First of all, there's no need to descend into polemics, and if you approach delicate matters in sacred theology in such a way, you are almost guaranteed to err. I'll be happy to explain and defend the so-called recognize and resist position, and to show you how such eminent Doctors as St. Thomas and St. Robert mention the possibility of authority being abused, even to the point of unjust excommunications issuing from the Supreme Pontiff. But that wasn't the point of your thread here, I'll remind you. And an attack on the non-sede position does nothing to explain the gigantic difficulty this creates for the position that we have had no Pope for 55 years, because there is no one to appoint bishops to office, no one to give them a canonical mission in that scenario, and most bishops who had it have died by now. If you think a bishop cannot belong to the hierarchy just because he is in the Conciliar Church, that is true for all bishops under your idea but not under the Society's.
The Society knows only too well what sedevacantists don't take into account, that the true hierarchy is constituted of those who have received a legitimate canonical mission from the Pope. This doctrine of the faith is why the Society says there are still some in the mainstream or Conciliar Church who haven't totally lost the faith yet and why 55 year sedevacantism is monumentally improbable at best when this is taken into account. Yes, we all know jurisdiction is supplied for certain acts to those who do not have it habitually when there is a state of necessity.

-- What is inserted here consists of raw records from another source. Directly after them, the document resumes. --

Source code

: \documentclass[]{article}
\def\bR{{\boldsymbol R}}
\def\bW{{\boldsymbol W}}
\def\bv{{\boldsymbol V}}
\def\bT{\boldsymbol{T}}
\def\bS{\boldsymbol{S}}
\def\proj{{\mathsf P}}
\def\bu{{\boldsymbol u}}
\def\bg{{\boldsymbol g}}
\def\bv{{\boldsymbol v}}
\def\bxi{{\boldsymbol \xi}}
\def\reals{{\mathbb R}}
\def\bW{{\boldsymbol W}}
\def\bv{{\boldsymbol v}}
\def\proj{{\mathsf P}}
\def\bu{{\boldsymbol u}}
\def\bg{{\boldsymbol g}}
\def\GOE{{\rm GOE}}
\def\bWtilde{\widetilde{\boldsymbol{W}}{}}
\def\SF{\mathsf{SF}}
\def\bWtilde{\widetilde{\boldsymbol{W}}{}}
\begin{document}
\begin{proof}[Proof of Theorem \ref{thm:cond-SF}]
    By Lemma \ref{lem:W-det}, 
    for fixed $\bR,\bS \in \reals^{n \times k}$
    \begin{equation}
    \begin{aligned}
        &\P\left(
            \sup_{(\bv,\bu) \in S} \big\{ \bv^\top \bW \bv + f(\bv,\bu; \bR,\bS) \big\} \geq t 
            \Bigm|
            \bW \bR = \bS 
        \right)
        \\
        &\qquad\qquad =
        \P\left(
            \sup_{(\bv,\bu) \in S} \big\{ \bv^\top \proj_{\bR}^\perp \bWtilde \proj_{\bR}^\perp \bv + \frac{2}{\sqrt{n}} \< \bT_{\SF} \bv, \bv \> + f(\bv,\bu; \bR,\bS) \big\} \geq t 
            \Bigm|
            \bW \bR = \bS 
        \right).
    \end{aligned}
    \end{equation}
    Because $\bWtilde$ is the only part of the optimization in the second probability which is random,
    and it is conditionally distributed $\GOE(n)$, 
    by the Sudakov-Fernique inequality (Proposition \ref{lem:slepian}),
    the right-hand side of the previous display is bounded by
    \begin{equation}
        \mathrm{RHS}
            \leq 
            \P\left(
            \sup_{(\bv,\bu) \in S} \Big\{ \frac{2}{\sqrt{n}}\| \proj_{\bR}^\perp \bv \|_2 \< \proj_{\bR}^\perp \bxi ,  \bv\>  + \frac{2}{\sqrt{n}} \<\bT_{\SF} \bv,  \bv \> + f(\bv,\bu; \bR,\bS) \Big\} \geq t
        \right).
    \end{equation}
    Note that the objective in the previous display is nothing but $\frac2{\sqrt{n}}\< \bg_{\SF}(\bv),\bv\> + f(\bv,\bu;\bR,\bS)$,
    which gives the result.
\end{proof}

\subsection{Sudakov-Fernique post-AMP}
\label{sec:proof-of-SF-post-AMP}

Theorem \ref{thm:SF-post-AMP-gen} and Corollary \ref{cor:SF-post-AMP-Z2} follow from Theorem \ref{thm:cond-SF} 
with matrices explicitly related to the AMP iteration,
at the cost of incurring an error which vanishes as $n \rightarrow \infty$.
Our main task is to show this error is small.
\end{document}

But that is entirely beside the point. Ordinary jurisdiction is necessary for Apostolicity of mission, (and receiving jurisdiction supplied for individual acts is not the same as having ordinary jurisdiction no matter how many times it is supplied) it is the formal component of the same, that power comes from the Supreme Pontiff to the bishops, and while it is possible for the number of the hierarchy that have kept the faith to be greatly diminished (as the Society maintains), the whole Church cannot be deprived of that power, otherwise the Catholic Church has ceased to be Apostolic, which is impossible. Thoughtful sedevacantists should, before they misguidedly berate non-sedes out of their own misunderstanding, ask themselves the question, where is the hierarchy of the Church today, where are the Bishops appointed to offices in the Church by a Pope, having ordinary jurisdiction? They are in the mainstream Church.